Dramacon is a contemporary-set OEL romance manga with comedy and drama. I got it via interlibrary loan.
Review:
This omnibus contains the entire 3-volume series.
Christie is an amateur manga author with vague dreams of making it big one day. In the meantime, she just wants to have fun at Yatta Con, her first big manga/anime convention. Unfortunately, her boyfriend and artist (they're co-creating original English-language/OEL manga) is being a jerk, practically drooling over every pretty cosplayer who comes to their table. Matt, the good-looking cosplayer manning the table next to them, annoys her with his snarky comments, but she finds herself turning to him more and more as things deteriorate between her and her boyfriend. Matt's attitude may be a bit abrasive, but he and Christie just sort of click in a way that Christie and her boyfriend don't.

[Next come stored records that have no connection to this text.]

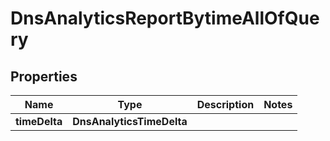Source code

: 

# DnsAnalyticsReportBytimeAllOfQuery


## Properties

| Name | Type | Description | Notes |
|------------ | ------------- | ------------- | -------------|
|**timeDelta** | **DnsAnalyticsTimeDelta** |  |  |



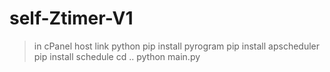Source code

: # self-Ztimer-V1

>in cPanel host
link python
pip install pyrogram
pip install apscheduler
pip install schedule
cd ..
python main.py
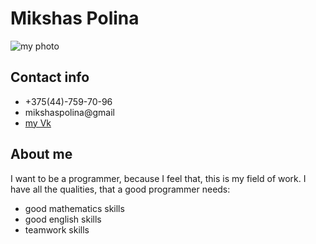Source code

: # Mikshas Polina

![my photo](https://sun9-22.userapi.com/S5JxldyRqyvaojC5TN-ZXK3IIyD16RehfR5GQQ/n4Lf8-kTB4Q.jpg)

## Contact info

- +375(44)-759-70-96
- mikshaspolina@gmail
- [my Vk](https://vk.com/mikshaspolya)

## About me

I want to be a programmer, because I feel that, this is my field of work. I have all the qualities, that a good programmer needs:

- good mathematics skills
- good english skills
- teamwork skills
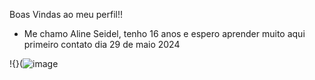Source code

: Boas Vindas ao meu perfil!!

- Me chamo Aline Seidel, tenho 16 anos e espero aprender muito aqui
primeiro contato dia 29 de maio 2024


!{}(![image](https://github.com/AlineSeidel/alineseidel/assets/171590444/1306eb2a-81ed-457a-aa5f-3654dd21640e)
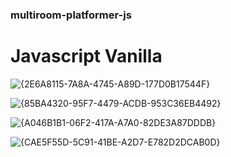 ### multiroom-platformer-js

# Javascript Vanilla

![{2E6A8115-7A8A-4745-A89D-177D0B17544F}](https://github.com/user-attachments/assets/b6cde5c9-22fe-4af8-a1c8-f99bffde08d3)

![{85BA4320-95F7-4479-ACDB-953C36EB4492}](https://github.com/user-attachments/assets/d4a4868e-731e-417a-aaf9-be62f7e6b3bc)

![{A046B1B1-06F2-417A-A7A0-82DE3A87DDDB}](https://github.com/user-attachments/assets/24cac357-f448-4f3b-9920-e291e0d75892)

![{CAE5F55D-5C91-41BE-A2D7-E782D2DCAB0D}](https://github.com/user-attachments/assets/b2ea6f4d-fb43-4816-82fe-eecdd1355d60)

Each of the next two volumes take place a year apart, at the next Yatta Cons, following the ups and downs of Christie and Matt's relationship, Christie's con-going experience, and Christie and her friends' prospective manga careers.
This was a reread, but my last time reading this series was so long ago that I'd forgotten a lot of specifics. I vaguely remembered thinking that the romance didn't quite work for me. My feelings about it haven't changed - Christie and Matt are cute together and all, but it bugged me that, by the end of the series, they'd spent a grand total of maybe 8-9 days in the same physical space. If they'd spent the time between Yatta Cons talking over the phone or online, it wouldn't have been quite as big of a deal, but they hadn't even done much of that. Christie tried calling Matt once between volume 1 and volume 2 but chickened out when someone else answered. Matt and Christie talked a little just prior to volume 3's Yatta Con, and Matt read Christie's blog (which mortified Christie when he finally commented for the first time), but there were still a lot of things they didn't know about each other and hadn't talked about when they met up again at the convention.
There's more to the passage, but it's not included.